**Task description**
Transcribe the records below exactly, leaving out any pictures.
%%
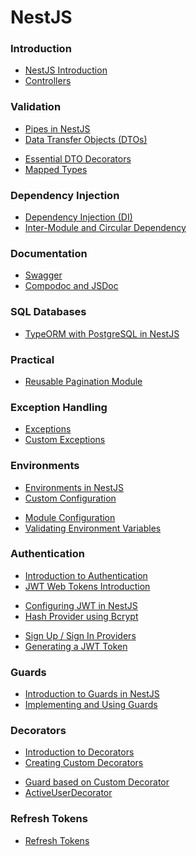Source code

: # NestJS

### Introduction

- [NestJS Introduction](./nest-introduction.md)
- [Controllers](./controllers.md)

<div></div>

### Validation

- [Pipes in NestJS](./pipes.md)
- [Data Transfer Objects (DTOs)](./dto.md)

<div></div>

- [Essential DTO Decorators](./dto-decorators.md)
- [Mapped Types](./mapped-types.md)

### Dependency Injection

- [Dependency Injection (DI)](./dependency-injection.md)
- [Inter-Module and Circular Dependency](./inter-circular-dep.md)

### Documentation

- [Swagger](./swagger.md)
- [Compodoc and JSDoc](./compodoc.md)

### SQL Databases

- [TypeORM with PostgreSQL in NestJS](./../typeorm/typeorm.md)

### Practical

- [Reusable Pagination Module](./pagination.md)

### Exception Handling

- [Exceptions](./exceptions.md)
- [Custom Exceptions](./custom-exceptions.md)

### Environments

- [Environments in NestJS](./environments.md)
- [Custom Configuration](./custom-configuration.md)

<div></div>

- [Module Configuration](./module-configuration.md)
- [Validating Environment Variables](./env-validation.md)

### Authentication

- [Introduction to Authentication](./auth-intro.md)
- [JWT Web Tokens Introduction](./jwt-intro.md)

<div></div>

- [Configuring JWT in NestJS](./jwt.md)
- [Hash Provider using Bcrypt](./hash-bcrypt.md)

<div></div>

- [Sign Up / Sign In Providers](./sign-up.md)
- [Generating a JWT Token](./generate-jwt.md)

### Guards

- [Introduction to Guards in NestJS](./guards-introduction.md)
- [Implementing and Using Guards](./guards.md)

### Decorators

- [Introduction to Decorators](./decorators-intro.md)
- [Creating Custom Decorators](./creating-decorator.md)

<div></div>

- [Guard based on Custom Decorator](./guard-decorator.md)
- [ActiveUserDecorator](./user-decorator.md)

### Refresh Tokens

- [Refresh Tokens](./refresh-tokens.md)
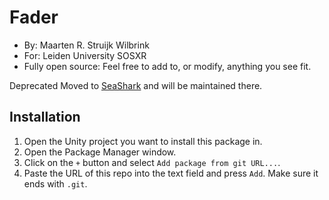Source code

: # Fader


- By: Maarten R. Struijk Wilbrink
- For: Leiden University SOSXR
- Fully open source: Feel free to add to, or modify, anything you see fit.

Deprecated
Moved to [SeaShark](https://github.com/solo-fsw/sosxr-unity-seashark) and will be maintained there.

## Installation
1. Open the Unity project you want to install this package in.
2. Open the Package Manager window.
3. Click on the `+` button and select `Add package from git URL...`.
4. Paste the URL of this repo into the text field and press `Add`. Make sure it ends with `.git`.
%%
**Task response**
Source code

: # NestJS

### Introduction

- [NestJS Introduction](./nest-introduction.md)
- [Controllers](./controllers.md)

<div></div>

### Validation

- [Pipes in NestJS](./pipes.md)
- [Data Transfer Objects (DTOs)](./dto.md)

<div></div>

- [Essential DTO Decorators](./dto-decorators.md)
- [Mapped Types](./mapped-types.md)

### Dependency Injection

- [Dependency Injection (DI)](./dependency-injection.md)
- [Inter-Module and Circular Dependency](./inter-circular-dep.md)

### Documentation

- [Swagger](./swagger.md)
- [Compodoc and JSDoc](./compodoc.md)

### SQL Databases

- [TypeORM with PostgreSQL in NestJS](./../typeorm/typeorm.md)

### Practical

- [Reusable Pagination Module](./pagination.md)

### Exception Handling

- [Exceptions](./exceptions.md)
- [Custom Exceptions](./custom-exceptions.md)

### Environments

- [Environments in NestJS](./environments.md)
- [Custom Configuration](./custom-configuration.md)

<div></div>

- [Module Configuration](./module-configuration.md)
- [Validating Environment Variables](./env-validation.md)

### Authentication

- [Introduction to Authentication](./auth-intro.md)
- [JWT Web Tokens Introduction](./jwt-intro.md)

<div></div>

- [Configuring JWT in NestJS](./jwt.md)
- [Hash Provider using Bcrypt](./hash-bcrypt.md)

<div></div>

- [Sign Up / Sign In Providers](./sign-up.md)
- [Generating a JWT Token](./generate-jwt.md)

### Guards

- [Introduction to Guards in NestJS](./guards-introduction.md)
- [Implementing and Using Guards](./guards.md)

### Decorators

- [Introduction to Decorators](./decorators-intro.md)
- [Creating Custom Decorators](./creating-decorator.md)

<div></div>

- [Guard based on Custom Decorator](./guard-decorator.md)
- [ActiveUserDecorator](./user-decorator.md)

### Refresh Tokens

- [Refresh Tokens](./refresh-tokens.md)
Source code

: # Fader


- By: Maarten R. Struijk Wilbrink
- For: Leiden University SOSXR
- Fully open source: Feel free to add to, or modify, anything you see fit.

Deprecated
Moved to [SeaShark](https://github.com/solo-fsw/sosxr-unity-seashark) and will be maintained there.

## Installation
1. Open the Unity project you want to install this package in.
2. Open the Package Manager window.
3. Click on the `+` button and select `Add package from git URL...`.
4. Paste the URL of this repo into the text field and press `Add`. Make sure it ends with `.git`.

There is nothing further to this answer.